Making hotels more hospitable

You can influence how you're served when away from home

frican Americans spend $4 billion on travel each year according to the NAACP, but do we get that value in the quality of service we receive? If not, how can we get better treatment?

“African American travelers need to be aware of who they are doing business with,” says Valerie C. Ferguson, the first African American chairperson of the American Hotel & Motel Association, an industry trade organization representing more than 12,000 member hotels, motels and resorts in the U.S. “If a hotel has made a point of employing blacks in upper management, uses black suppliers and has black franchises, that means you’re doing business with a company that cares about your business, and it will trickle down into the services you receive,” she explains.

Ferguson, who’s also regional vice president and managing director of the new Loews Philadelphia Hotel, says that black consumers should have the highest expectations. “When you walk in and see what kind of ambiance that hotel offers, that’s what you should expect.” She says this holds true whether you’re talking about a roadside inn or a five-star property.

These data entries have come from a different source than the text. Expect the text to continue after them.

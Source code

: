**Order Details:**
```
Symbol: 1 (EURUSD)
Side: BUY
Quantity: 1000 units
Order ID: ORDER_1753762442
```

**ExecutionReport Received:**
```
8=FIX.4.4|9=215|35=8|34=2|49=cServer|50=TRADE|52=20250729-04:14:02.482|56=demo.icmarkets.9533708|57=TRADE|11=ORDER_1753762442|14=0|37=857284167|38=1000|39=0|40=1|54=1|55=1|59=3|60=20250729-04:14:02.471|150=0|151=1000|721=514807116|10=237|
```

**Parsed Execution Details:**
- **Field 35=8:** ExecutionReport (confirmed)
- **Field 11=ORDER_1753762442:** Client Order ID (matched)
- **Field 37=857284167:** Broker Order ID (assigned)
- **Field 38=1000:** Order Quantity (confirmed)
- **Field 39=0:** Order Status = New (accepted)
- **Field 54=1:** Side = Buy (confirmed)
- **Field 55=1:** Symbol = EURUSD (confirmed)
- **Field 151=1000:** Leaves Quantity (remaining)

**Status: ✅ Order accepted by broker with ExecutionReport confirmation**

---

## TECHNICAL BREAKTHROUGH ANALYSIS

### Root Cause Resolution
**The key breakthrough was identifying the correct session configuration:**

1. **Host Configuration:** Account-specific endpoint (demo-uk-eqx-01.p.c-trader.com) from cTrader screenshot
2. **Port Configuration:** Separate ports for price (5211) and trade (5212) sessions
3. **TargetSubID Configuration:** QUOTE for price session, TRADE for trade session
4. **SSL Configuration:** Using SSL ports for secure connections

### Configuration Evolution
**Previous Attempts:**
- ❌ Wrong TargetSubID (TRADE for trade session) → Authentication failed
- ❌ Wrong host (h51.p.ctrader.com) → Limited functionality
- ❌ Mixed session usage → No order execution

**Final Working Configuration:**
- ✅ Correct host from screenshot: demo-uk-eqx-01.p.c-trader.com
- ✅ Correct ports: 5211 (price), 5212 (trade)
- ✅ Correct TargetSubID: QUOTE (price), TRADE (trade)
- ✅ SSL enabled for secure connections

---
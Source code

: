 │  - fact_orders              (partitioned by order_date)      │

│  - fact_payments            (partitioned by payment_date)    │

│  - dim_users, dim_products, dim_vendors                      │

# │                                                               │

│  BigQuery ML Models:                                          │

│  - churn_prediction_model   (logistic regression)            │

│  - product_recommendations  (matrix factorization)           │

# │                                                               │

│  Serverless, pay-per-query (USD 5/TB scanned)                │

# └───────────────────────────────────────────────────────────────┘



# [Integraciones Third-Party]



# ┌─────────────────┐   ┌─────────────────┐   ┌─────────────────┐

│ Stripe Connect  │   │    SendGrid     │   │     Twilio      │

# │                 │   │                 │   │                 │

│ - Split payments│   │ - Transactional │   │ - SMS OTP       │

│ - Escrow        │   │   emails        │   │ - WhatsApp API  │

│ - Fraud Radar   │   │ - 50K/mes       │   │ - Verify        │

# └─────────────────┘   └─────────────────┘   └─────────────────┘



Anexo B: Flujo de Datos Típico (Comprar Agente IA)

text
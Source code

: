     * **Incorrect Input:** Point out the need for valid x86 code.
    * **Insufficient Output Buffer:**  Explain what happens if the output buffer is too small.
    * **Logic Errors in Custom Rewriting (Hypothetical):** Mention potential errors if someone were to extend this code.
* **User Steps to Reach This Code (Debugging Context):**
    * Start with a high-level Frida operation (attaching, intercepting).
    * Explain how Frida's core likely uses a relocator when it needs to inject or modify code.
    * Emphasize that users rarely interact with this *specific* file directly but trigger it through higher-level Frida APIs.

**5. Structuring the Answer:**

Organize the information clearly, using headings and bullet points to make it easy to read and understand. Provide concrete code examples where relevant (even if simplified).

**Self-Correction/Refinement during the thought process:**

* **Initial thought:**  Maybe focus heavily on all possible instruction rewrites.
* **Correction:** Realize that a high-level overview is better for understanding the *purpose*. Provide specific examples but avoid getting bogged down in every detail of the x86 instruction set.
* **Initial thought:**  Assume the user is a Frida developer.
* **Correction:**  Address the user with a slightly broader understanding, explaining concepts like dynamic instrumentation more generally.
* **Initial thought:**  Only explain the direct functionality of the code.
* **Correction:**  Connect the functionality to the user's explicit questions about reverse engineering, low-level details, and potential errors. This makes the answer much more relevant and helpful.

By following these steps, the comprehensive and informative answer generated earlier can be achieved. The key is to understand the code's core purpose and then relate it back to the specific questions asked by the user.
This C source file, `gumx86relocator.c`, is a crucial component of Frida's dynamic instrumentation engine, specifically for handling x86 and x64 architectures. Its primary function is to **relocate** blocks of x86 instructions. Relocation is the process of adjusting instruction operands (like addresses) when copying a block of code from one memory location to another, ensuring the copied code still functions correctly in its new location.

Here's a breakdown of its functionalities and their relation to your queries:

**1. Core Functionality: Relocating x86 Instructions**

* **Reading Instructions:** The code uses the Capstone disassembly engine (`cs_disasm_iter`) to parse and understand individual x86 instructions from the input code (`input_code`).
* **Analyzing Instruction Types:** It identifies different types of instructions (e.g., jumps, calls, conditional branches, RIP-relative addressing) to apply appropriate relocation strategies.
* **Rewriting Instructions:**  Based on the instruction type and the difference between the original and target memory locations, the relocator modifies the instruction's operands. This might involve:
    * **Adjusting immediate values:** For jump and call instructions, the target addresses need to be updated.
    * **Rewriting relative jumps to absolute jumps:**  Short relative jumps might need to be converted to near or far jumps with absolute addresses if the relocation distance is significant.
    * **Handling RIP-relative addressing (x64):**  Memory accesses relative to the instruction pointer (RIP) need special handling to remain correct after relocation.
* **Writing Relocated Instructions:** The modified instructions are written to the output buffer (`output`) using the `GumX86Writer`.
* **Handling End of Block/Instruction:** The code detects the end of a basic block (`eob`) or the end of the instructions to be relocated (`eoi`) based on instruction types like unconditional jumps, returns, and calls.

Ferguson offers more advice on getting good service:

  • Listen closely to the accommodations as they’re described and the rate you’re quoted so that you can ensure the hotel keeps its word. If you want a specific kind of bed, make sure you request it and receive a guarantee that it will be available when you arrive.
  • Write down your confirmation number and the name of the agent who quoted you the rate. “That’s at least a 90% guarantee of the rate. And, get the information in writing-even faxed, if you can.”
  • Know your rights. If your guaranteed room is unavailable and you were planning to stay there for more than one night, the hotel is required to foot the bill to put you in a comparable hotel, provide transportation there and back, and pay for a phone call home.
  • Notify the hotel in advance if you’ll be delayed or if you have to cancel. the hotel can charge you a no-show fee for a guaranteed room if you don’t call 24 hours prior to canceling.
  • Look for acknowledgement of your presence, from the doorman to the front desk. These hospitality pros are responsible for seeing that your needs are met.
  • Report poor service to the supervising manager. Explain in a clear, direct and concise manner-without hostility-precisely what happened. You should expect a follow-up by the person in charge.
  • Contact the hotel’s corporate office if you’ve had a really negative-or positive-experience, and ask for the vice president of operations or customer service. Follow up your call with a letter explaining in detail the events and those who served you; indicate your displeasure or satisfaction. A good comment card is as affective as a negative one.